Find the word "theorem" below. Copy each line that has it.

..............................

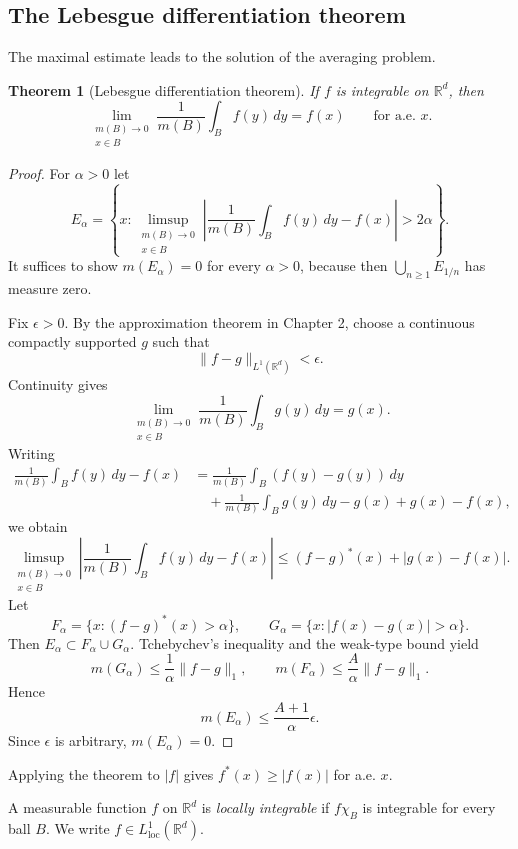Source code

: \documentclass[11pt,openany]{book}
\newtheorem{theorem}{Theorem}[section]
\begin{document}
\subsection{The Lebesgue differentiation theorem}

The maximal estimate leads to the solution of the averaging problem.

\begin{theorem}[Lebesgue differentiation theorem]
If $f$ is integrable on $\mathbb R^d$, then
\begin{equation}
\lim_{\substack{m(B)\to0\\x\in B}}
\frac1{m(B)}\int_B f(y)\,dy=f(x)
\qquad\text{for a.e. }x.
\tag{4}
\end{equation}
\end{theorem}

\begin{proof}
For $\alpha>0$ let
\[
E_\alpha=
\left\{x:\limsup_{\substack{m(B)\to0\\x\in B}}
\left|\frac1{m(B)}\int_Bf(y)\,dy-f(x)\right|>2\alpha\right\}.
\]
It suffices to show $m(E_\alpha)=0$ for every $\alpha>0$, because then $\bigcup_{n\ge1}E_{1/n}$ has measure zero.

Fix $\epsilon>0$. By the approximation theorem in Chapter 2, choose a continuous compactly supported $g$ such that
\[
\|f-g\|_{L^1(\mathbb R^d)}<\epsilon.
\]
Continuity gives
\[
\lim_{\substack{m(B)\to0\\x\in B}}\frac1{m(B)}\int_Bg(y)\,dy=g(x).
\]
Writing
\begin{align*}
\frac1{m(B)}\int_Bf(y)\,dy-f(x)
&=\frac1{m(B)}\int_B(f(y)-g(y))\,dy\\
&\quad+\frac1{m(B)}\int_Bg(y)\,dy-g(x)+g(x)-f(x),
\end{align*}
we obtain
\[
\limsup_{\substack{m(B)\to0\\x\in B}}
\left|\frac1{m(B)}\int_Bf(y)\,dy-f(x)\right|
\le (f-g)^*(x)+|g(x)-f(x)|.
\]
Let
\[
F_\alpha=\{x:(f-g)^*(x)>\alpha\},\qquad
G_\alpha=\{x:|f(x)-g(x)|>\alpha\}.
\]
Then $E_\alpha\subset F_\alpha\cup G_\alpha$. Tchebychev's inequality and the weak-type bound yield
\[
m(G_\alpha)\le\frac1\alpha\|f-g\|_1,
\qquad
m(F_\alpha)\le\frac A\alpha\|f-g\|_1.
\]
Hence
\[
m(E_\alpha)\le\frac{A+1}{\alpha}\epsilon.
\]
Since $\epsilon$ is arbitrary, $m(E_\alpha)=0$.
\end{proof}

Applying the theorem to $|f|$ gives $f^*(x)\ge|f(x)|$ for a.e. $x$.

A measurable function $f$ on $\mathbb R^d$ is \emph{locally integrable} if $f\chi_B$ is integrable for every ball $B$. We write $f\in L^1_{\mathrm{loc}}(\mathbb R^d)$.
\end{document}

..............................

The answer:
\newtheorem{theorem}{Theorem}[section]
\subsection{The Lebesgue differentiation theorem}
\begin{theorem}[Lebesgue differentiation theorem]
\end{theorem}
Fix $\epsilon>0$. By the approximation theorem in Chapter 2, choose a continuous compactly supported $g$ such that
Applying the theorem to $|f|$ gives $f^*(x)\ge|f(x)|$ for a.e. $x$.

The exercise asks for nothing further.